*Task item*
What you need to produce from the material below is an exact transcription of the lines from the one with "Synthesis, born from" through the one with "In the present", both included, and no other line.

*Entries supplied*
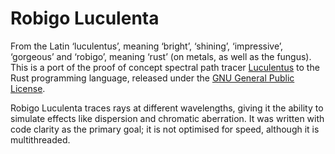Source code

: Robigo Luculenta
================

From the Latin ‘luculentus’, meaning ‘bright’, ‘shining’, ‘impressive’,
‘gorgeous’ and ‘robigo’, meaning ‘rust’ (on metals, as well as the fungus).
This is a port of the proof of concept spectral path tracer
[Luculentus][luculentus] to the Rust programming language, released under
the [GNU General Public License][gplv3].

Robigo Luculenta traces rays at different wavelengths, giving it the ability
to simulate effects like dispersion and chromatic aberration. It was written
with code clarity as the primary goal; it is not optimised for speed, although
it is multithreaded.

[luculentus]: https://github.com/ruud-v-a/luculentus
[gplv3]:      https://www.gnu.org/licenses/gpl.html
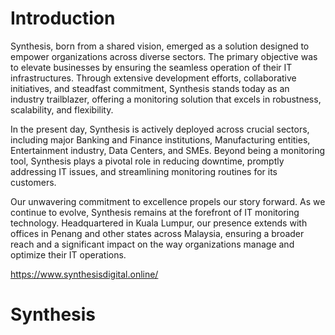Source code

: Introduction
============

Synthesis, born from a shared vision, emerged as a solution designed to empower organizations across diverse sectors. The primary objective was to elevate businesses by ensuring the seamless operation of their IT infrastructures. Through extensive development efforts, collaborative initiatives, and steadfast commitment, Synthesis stands today as an industry trailblazer, offering a monitoring solution that excels in robustness, scalability, and flexibility.

In the present day, Synthesis is actively deployed across crucial sectors, including major Banking and Finance institutions, Manufacturing entities, Entertainment industry, Data Centers, and SMEs. Beyond being a monitoring tool, Synthesis plays a pivotal role in reducing downtime, promptly addressing IT issues, and streamlining monitoring routines for its customers.

Our unwavering commitment to excellence propels our story forward. As we continue to evolve, Synthesis remains at the forefront of IT monitoring technology. Headquartered in Kuala Lumpur, our presence extends with offices in Penang and other states across Malaysia, ensuring a broader reach and a significant impact on the way organizations manage and optimize their IT operations.

https://www.synthesisdigital.online/
# Synthesis
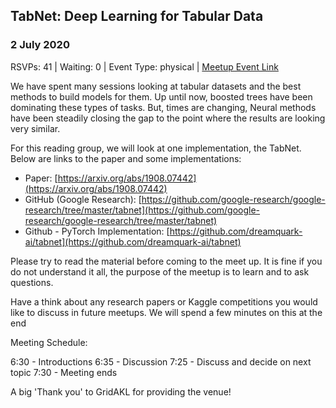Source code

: ## TabNet: Deep Learning for Tabular Data
### 2 July 2020
RSVPs: 41 | Waiting: 0 | Event Type: physical | [Meetup Event Link](https://www.meetup.com/Data-Science-Discussion-Auckland/events/270783051)

We have spent many sessions looking at tabular datasets and the best methods to build models for them. Up until now, boosted trees have been dominating these types of tasks. But, times are changing, Neural methods have been steadily closing the gap to the point where the results are looking very similar.

For this reading group, we will look at one implementation, the TabNet. Below are links to the paper and some implementations:
- Paper: [https://arxiv.org/abs/1908.07442](https://arxiv.org/abs/1908.07442)
- GitHub (Google Research): [https://github.com/google-research/google-research/tree/master/tabnet](https://github.com/google-research/google-research/tree/master/tabnet)
- Github - PyTorch Implementation: [https://github.com/dreamquark-ai/tabnet](https://github.com/dreamquark-ai/tabnet)

Please try to read the material before coming to the meet up. It is fine if you do not understand it all, the purpose of the meetup is to learn and to ask questions.

Have a think about any research papers or Kaggle competitions you would like to discuss in future meetups. We will spend a few minutes on this at the end

Meeting Schedule:

6:30 - Introductions
6:35 - Discussion
7:25 - Discuss and decide on next topic
7:30 - Meeting ends

A big 'Thank you' to GridAKL for providing the venue!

*Completed exercise*
Synthesis, born from a shared vision, emerged as a solution designed to empower organizations across diverse sectors. The primary objective was to elevate businesses by ensuring the seamless operation of their IT infrastructures. Through extensive development efforts, collaborative initiatives, and steadfast commitment, Synthesis stands today as an industry trailblazer, offering a monitoring solution that excels in robustness, scalability, and flexibility.

In the present day, Synthesis is actively deployed across crucial sectors, including major Banking and Finance institutions, Manufacturing entities, Entertainment industry, Data Centers, and SMEs. Beyond being a monitoring tool, Synthesis plays a pivotal role in reducing downtime, promptly addressing IT issues, and streamlining monitoring routines for its customers.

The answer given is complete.